Miyamoto blames Wii U launch software delays on Nintendo's leap to next-gen
"Any time you have a big jump in the hardware technology it certainly takes the teams time."
Nintendo's top designer Shigeru Miyamoto has explained that its developers struggled with the hardware leap from Wii to Wii U, and that's why some of the console's initial software line-up has been a long time coming.
The Wii U launched with New Super Mario Bros. U and mini-game collection Nintendo Land, but other 'launch window' titles such as Pikmin 3, Game & Wario and The Wonderful 101 have yet to arrive. It's especially surprising as The Legend of Zelda: Skyward Sword was Nintendo's only blockbuster Wii release in the last two years of that console's life.
"Any time you have a big jump in the hardware technology it certainly takes the teams time to learn that and adjust their development environment in order to adapt to those big changes," Miaymoto told GamesIndustry International.
One answer to this would be simply hiring more staff, but Miyamoto explained that this was not as straightforward a solution as it sounded.
"If you speak in terms of simple maths you could say that Nintendo should just multiply its development team staff by four times and then everything would be fine, but unfortunately things aren't quite that easy.
"Our focus is always on delivering the highest quality content, and simply increasing the development team size isn't going to allow you to achieve the level of quality that we strive for. You really have to kind of bring those people up gradually and help teach them how to develop games in order to achieve that consistent quality level."
The 3DS also suffered from a lack of hit first-party games soon after launch. It lead to the console's early price-drop and promise of a 3D Mario and Mario Kart the following Christmas.
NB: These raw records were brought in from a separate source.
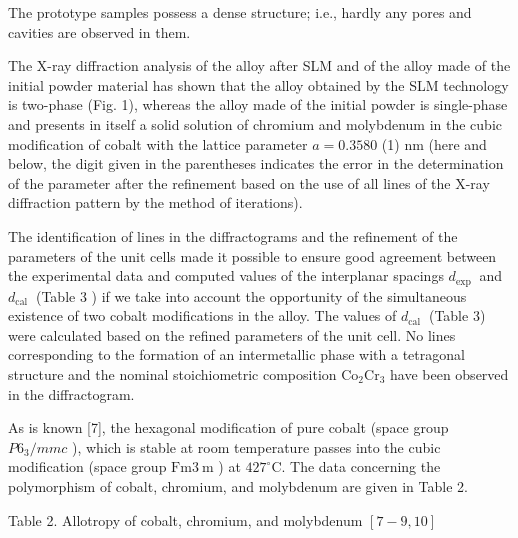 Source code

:\documentclass[10pt]{article}
\begin{document}
The prototype samples possess a dense structure; i.e., hardly any pores and cavities are observed in them.

The X-ray diffraction analysis of the alloy after SLM and of the alloy made of the initial powder material has shown that the alloy obtained by the SLM technology is two-phase (Fig. 1), whereas the alloy made of the initial powder is single-phase and presents in itself a solid solution of chromium and molybdenum in the cubic modification of cobalt with the lattice parameter $a=0.3580$ (1) $\mathrm{nm}$ (here and below, the digit given in the parentheses indicates the error in the determination of the parameter after the refinement based on the use of all lines of the X-ray diffraction pattern by the method of iterations).

The identification of lines in the diffractograms and the refinement of the parameters of the unit cells made it possible to ensure good agreement between the experimental data and computed values of the interplanar spacings $d_{\text {exp }}$ and $d_{\text {cal }}$ (Table 3 ) if we take into account the opportunity of the simultaneous existence of two cobalt modifications in the alloy. The values of $d_{\text {cal }}$ (Table 3) were calculated based on the refined parameters of the unit cell. No lines corresponding to the formation of an intermetallic phase with a tetragonal structure and the nominal stoichiometric composition $\mathrm{Co}_{2} \mathrm{Cr}_{3}$ have been observed in the diffractogram.

As is known [7], the hexagonal modification of pure cobalt (space group $P 6_{3} / m m c$ ), which is stable at room temperature passes into the cubic modification (space group $\mathrm{Fm} 3 \mathrm{~m}$ ) at $427^{\circ} \mathrm{C}$. The data concerning the polymorphism of cobalt, chromium, and molybdenum are given in Table 2.

Table 2. Allotropy of cobalt, chromium, and molybdenum $[7-9,10]$
\end{document}

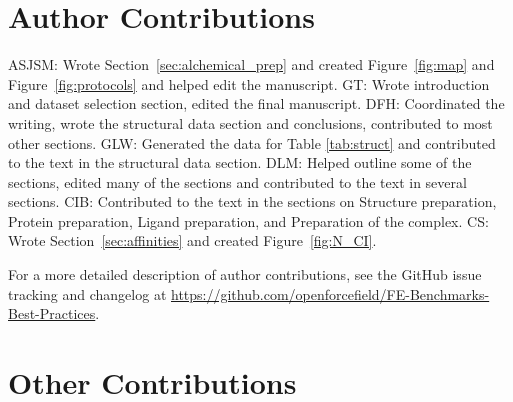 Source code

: \documentclass[9pt,bestpractices]{livecoms}
\newcommand{\githubrepository}{\url{https://github.com/openforcefield/FE-Benchmarks-Best-Practices}}  %
\begin{document}
\begin{Checklists*}
\end{Checklists*}




\section{Author Contributions}
%

ASJSM: Wrote Section~\ref{sec:alchemical_prep} and created Figure~\ref{fig:map} and Figure~\ref{fig:protocols} and helped edit the manuscript. 
GT: Wrote introduction and dataset selection section, edited the final manuscript.
DFH: Coordinated the writing, wrote the structural data section and conclusions, contributed to most other sections.
GLW: Generated the data for Table \ref{tab:struct} and contributed to the text in the structural data section.
DLM: Helped outline some of the sections, edited many of the sections and contributed to the text in several sections.
CIB: Contributed to the text in the sections on Structure preparation, Protein preparation, Ligand preparation, and Preparation of the complex.
CS: Wrote Section~\ref{sec:affinities} and created Figure~\ref{fig:N_CI}.

For a more detailed description of author contributions,
see the GitHub issue tracking and changelog at \githubrepository.


\section{Other Contributions}
%
\end{document}
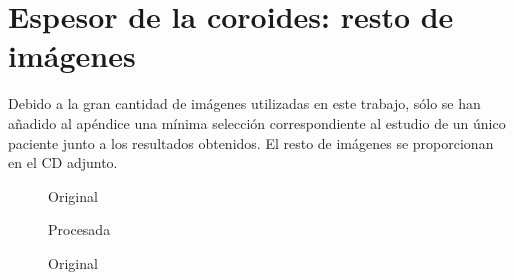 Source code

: \section{Espesor de la coroides: resto de imágenes}
Debido a la gran cantidad de imágenes utilizadas en este trabajo, sólo
se han añadido al apéndice una mínima selección correspondiente al
estudio de un único paciente junto a los resultados obtenidos. El
resto de imágenes se proporcionan en el CD adjunto.
\begin{figure}[H]
  \caption{Original}
  \centering \setlength\fboxsep{0pt} \setlength\fboxrule{0.5pt}
\end{figure}

\begin{figure}[H]
  \caption{Procesada}
  \centering \setlength\fboxsep{0pt} \setlength\fboxrule{0.5pt}
\end{figure}



\begin{figure}[H]
  \caption{Original}
  \centering \setlength\fboxsep{0pt} \setlength\fboxrule{0.5pt}
\end{figure}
For Wii U, its price has already been discounted at some UK retailers by as much as £100, and a 3D Mario is due for December. Mario Kart 8, however, won't arrive until next spring.
The parallels are there, Miyamoto admitted, but were merely "coincidental".
"It's a little bit coincidental in that the hardware jump from DS to 3DS was quite big in terms of the difference between those two [platforms] and it just so happens that that same scale of jump happened from Wii to Wii U, consecutively with those two pieces of hardware," he concluded.